■ Data section:
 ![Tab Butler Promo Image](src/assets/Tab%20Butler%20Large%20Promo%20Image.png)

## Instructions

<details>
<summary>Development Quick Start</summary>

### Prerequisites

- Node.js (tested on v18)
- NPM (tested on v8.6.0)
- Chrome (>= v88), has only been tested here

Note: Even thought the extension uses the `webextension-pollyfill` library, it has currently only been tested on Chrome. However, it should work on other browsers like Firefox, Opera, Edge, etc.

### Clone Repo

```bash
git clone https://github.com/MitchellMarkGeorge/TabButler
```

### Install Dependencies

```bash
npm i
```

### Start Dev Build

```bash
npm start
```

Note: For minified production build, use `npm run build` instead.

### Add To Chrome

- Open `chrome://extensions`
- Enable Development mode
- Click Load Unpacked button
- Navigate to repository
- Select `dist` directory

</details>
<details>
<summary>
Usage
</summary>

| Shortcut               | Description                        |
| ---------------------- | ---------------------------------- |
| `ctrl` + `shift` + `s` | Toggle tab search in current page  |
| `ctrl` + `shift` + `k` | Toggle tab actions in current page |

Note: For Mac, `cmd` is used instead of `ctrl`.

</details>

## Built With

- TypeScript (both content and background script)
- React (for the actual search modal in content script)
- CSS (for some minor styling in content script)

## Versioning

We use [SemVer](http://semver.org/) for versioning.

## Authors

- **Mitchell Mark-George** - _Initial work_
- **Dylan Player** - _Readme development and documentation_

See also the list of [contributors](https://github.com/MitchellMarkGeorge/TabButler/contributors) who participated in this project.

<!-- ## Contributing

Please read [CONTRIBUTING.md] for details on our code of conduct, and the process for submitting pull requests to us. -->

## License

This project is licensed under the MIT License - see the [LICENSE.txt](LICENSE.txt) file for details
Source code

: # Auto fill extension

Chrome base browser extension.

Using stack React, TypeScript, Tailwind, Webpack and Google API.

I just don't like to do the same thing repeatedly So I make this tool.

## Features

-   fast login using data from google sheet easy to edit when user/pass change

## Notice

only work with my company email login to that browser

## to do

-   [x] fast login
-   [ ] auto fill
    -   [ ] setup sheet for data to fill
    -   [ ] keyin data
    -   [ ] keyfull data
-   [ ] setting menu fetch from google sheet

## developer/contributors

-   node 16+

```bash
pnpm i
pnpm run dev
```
--
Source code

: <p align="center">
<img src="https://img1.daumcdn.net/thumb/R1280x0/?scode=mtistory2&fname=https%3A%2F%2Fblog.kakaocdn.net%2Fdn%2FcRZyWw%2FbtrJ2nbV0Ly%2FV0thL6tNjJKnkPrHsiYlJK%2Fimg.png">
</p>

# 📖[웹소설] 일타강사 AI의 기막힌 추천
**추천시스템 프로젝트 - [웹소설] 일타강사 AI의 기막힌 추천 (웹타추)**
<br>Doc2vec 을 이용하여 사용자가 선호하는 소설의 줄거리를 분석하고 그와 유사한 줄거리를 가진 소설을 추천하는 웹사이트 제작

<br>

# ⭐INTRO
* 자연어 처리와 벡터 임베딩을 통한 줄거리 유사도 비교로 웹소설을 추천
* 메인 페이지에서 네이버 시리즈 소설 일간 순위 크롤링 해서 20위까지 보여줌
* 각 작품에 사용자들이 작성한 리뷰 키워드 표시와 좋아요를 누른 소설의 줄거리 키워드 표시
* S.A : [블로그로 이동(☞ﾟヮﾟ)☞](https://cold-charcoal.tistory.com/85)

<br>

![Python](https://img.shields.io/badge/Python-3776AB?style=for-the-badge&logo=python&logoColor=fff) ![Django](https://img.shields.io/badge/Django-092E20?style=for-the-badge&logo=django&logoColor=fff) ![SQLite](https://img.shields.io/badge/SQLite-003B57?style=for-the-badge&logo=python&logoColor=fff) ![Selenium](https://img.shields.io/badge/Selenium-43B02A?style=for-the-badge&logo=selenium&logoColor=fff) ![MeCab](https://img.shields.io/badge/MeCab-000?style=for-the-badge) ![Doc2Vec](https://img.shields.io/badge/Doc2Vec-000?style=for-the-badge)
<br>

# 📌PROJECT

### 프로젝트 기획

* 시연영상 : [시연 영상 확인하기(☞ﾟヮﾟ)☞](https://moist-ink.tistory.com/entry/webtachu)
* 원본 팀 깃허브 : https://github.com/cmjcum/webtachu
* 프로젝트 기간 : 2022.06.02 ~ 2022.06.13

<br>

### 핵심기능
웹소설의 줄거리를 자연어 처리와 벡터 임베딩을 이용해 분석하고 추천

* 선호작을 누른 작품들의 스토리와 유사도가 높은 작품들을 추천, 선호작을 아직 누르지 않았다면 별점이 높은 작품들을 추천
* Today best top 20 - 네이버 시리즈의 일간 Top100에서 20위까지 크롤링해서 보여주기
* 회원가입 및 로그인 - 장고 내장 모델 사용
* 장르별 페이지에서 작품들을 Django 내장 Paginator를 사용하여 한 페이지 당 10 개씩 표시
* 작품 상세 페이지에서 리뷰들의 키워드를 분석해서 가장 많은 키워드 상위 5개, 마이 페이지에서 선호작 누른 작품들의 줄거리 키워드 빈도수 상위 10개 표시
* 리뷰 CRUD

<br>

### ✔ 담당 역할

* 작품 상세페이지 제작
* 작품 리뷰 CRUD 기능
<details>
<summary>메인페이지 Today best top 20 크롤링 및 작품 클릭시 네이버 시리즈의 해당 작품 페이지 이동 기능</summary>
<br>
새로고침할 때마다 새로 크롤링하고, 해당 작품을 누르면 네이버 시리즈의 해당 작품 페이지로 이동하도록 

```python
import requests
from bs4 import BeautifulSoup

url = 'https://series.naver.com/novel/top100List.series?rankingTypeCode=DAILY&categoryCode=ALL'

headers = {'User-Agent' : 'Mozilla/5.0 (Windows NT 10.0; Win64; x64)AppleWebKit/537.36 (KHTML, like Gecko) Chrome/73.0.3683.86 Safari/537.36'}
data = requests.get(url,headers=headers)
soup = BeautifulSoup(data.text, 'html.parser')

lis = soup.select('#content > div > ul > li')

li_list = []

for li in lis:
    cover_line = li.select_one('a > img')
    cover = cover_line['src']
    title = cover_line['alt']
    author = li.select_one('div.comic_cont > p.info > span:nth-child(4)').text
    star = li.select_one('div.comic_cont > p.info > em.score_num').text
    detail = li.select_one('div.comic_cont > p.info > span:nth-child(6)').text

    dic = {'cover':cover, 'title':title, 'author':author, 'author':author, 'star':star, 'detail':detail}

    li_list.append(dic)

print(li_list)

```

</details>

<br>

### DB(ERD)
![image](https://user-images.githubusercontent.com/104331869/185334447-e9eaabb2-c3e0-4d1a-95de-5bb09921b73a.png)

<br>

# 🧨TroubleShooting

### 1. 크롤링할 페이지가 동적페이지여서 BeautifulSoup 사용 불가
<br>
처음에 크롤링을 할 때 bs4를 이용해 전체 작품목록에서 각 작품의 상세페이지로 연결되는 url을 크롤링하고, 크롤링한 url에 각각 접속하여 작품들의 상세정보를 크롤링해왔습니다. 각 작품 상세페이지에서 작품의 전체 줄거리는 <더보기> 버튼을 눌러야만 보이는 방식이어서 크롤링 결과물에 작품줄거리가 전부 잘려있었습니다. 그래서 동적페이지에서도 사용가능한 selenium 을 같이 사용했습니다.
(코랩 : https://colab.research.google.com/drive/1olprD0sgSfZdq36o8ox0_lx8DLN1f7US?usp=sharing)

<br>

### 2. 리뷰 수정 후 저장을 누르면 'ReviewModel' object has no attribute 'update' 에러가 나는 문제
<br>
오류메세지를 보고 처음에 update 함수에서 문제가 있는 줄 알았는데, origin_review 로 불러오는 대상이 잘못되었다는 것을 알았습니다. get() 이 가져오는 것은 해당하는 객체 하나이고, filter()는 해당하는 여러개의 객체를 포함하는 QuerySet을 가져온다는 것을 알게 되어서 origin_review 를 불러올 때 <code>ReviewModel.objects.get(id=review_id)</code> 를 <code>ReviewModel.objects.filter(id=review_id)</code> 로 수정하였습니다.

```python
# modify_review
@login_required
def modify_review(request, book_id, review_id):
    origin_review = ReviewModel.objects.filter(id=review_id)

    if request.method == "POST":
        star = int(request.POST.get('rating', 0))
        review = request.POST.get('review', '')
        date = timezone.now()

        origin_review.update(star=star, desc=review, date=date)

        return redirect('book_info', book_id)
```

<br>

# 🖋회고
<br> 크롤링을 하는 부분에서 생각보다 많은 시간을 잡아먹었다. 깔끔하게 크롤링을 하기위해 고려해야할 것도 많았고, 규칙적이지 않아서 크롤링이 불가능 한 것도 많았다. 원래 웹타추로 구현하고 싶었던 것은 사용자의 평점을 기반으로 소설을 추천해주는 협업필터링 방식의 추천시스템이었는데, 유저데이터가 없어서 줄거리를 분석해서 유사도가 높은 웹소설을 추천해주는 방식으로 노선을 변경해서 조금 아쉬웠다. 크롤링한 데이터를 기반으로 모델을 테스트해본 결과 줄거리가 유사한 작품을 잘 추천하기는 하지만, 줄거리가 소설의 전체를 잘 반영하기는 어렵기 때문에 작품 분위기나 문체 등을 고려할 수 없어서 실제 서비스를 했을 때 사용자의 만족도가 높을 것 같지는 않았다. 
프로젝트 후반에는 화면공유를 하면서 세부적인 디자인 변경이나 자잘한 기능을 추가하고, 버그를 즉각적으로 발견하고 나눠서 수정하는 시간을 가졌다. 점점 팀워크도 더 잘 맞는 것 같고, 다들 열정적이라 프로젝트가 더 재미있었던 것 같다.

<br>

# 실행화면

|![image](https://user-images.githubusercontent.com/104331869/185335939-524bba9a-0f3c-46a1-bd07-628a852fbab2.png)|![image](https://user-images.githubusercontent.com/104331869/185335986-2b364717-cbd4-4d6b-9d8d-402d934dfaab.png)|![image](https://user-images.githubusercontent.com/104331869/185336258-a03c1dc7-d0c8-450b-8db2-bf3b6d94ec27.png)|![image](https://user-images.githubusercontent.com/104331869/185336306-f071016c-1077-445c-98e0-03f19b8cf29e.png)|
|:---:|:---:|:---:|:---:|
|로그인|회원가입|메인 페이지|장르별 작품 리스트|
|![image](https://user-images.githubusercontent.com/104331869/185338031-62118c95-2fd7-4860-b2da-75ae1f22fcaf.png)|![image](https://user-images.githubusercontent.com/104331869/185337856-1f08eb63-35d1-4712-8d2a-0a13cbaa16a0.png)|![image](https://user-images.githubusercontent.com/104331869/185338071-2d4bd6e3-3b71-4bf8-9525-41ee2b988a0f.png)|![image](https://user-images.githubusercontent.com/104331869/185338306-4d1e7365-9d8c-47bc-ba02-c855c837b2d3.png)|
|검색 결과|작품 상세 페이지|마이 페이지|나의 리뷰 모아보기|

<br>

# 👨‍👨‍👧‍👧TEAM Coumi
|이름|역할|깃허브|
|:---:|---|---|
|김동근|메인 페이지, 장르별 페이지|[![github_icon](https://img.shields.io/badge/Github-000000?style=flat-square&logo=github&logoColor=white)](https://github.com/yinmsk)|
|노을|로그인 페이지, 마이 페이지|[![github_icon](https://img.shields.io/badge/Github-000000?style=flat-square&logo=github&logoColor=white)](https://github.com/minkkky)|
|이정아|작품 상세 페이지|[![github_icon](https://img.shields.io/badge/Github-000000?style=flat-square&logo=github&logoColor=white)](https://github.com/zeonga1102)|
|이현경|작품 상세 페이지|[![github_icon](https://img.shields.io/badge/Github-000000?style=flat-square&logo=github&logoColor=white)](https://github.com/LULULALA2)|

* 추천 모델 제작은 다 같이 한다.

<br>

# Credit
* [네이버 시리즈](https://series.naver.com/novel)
---
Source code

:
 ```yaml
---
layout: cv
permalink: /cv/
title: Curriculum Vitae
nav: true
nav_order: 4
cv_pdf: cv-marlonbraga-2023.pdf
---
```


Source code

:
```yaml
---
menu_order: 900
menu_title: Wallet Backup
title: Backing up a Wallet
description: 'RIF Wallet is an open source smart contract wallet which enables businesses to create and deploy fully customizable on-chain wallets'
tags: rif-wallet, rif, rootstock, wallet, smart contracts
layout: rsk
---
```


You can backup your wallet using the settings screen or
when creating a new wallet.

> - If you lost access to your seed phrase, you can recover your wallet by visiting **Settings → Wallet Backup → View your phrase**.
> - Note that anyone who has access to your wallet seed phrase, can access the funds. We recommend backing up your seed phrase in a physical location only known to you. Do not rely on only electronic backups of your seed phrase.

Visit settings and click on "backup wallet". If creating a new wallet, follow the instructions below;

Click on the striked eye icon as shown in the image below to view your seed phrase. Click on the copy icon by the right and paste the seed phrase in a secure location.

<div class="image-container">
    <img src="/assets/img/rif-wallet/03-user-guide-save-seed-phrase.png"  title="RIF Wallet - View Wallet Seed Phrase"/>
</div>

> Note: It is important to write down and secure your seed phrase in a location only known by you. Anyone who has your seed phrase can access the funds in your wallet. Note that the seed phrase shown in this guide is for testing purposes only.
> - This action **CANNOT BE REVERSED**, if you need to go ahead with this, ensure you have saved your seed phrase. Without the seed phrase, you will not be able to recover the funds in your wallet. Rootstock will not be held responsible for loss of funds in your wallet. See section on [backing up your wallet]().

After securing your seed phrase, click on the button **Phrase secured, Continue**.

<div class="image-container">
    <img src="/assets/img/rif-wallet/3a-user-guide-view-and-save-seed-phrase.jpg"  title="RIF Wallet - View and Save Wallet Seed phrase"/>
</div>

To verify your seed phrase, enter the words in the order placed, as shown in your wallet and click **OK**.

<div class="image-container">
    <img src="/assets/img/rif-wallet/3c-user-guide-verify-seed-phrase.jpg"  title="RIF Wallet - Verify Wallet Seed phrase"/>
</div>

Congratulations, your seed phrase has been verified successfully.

■ Work task:
Only the lines above starting at the one containing "Note: For minified" and ending at the one containing "## Built With", both included, are to be returned, exactly as they read.

■ Final answer:
Note: For minified production build, use `npm run build` instead.

### Add To Chrome

- Open `chrome://extensions`
- Enable Development mode
- Click Load Unpacked button
- Navigate to repository
- Select `dist` directory

</details>
<details>
<summary>
Usage
</summary>

| Shortcut               | Description                        |
| ---------------------- | ---------------------------------- |
| `ctrl` + `shift` + `s` | Toggle tab search in current page  |
| `ctrl` + `shift` + `k` | Toggle tab actions in current page |

Note: For Mac, `cmd` is used instead of `ctrl`.

</details>

## Built With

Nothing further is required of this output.